Table 2. The results reported for the unseen test set \(\varPsi \) show that our models can generalize fairly well over the unseen data (however, the results are worse when compared to the validation set). We report DICE alongside the Hausdorff distance (HD).

In Table 2, we gather the results obtained over the unseen test set \(\varPsi \)—we report not only DICE, but also the Hausdorff distance (HD) given as

$$\begin{aligned} \mathrm{HD(A,B)}=\max \left( h(A,B), h(B,A)\right) , \end{aligned}$$
(2)

where h(AB) is the directed Hausdorff distance:

$$\begin{aligned} h(A,B)=\max _{a\in A}\min _{b\in B}\left| \left| a-b\right| \right| , \end{aligned}$$
(3)

and \(\left| \left| \cdot \right| \right| \) is a norm operation (e.g., Euclidean distance) [32]. It can be noted that this metric is quite sensitive to outliers (the lower HD, the higher quality segmentation we have in terms of contour similarity).
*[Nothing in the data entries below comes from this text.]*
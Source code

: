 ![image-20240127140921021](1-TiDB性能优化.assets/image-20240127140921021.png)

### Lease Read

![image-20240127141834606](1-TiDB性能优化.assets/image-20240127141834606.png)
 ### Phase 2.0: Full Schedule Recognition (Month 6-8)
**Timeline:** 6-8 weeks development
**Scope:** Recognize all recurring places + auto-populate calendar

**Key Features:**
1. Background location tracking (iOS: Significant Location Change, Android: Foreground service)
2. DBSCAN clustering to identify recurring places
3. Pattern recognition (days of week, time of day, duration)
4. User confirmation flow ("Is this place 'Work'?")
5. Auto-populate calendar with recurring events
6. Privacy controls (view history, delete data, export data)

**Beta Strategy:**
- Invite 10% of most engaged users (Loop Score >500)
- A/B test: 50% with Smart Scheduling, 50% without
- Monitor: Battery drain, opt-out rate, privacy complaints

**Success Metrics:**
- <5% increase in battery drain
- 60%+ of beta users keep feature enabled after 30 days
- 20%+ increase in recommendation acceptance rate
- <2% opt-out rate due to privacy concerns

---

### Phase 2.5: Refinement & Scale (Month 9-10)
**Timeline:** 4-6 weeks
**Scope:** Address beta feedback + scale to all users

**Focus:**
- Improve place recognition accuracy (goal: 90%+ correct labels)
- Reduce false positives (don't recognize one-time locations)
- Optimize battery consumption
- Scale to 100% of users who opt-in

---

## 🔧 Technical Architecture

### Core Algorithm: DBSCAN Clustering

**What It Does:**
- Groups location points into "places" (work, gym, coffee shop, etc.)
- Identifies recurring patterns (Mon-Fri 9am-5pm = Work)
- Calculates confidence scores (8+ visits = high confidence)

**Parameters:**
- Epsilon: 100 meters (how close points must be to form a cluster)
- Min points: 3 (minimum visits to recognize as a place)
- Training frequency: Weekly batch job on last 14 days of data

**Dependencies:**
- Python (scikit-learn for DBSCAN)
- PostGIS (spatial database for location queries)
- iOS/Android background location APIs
The results show that our deep-network ensemble can generalize quite well over the unseen data, however the DICE values are slightly lowered when compared to the validation set. We can attribute it to the heterogeneity of the testing data (as mentioned earlier, we did not apply any data augmentation to increase the representativeness of the training set). Interestingly, the whole-tumor segmentation remained at the very same level (see DICE in Table 2), and our method delivered high-quality whole-tumor delineation (we can observe the highest decrease of accuracy for the enhancing part of a tumor, and it amounts to more than 0.08 DICE on average). It also leads us to the conclusion that for tumor segmentation (differentiating between different parts of a lesion), the deep models require larger and more diverse sets (perhaps due to subtle tissue differences which cannot be learnt from a limited number of brain-tumor examples) and potentially better regularization.

5 Conclusions

In this paper, we presented an approach for effective detection and segmentation (into different parts of a tumor) of brain lesions from magnetic resonance images which exploits cascaded multi-modal fully-convolutional neural networks inspired by the U-Net architecture. The first deep network in our pipeline performs tumor detection, whereas the second—multi-class tumor segmentation. We cross-validated the proposed technique (in the 5-fold cross-validation setting) over the newest release of the BraTS dataset (BraTS 2018), and the experimental results showed that:

  • Our cascaded multi-modal U-Nets deliver accurate segmentation, and ensembling the models (and averaging the response of base classifiers) trained across separate folds allows us to build the final model which generalizes well over the unseen testing data.

  • We showed that our networks can be trained fairly fast (7–8 h using 1 GPU), and deliver real-time inference (around 18 s per volume).

  • We showed that our models can be seamlessly applied to both two- and multi-class classification (i.e., tumor detection and segmentation, respectively).

Our current research is focused on applying our techniques to different organs and modalities (e.g., lung PET/CT imaging [23]), and developing data augmentation approaches for medical images. Such algorithms (which ideally generate artificial but visually plausible and realistic images) can be perceived as implicit regularizers which help improve the performance of models over the unseen data by introducing new examples into a training set [18, 27, 34].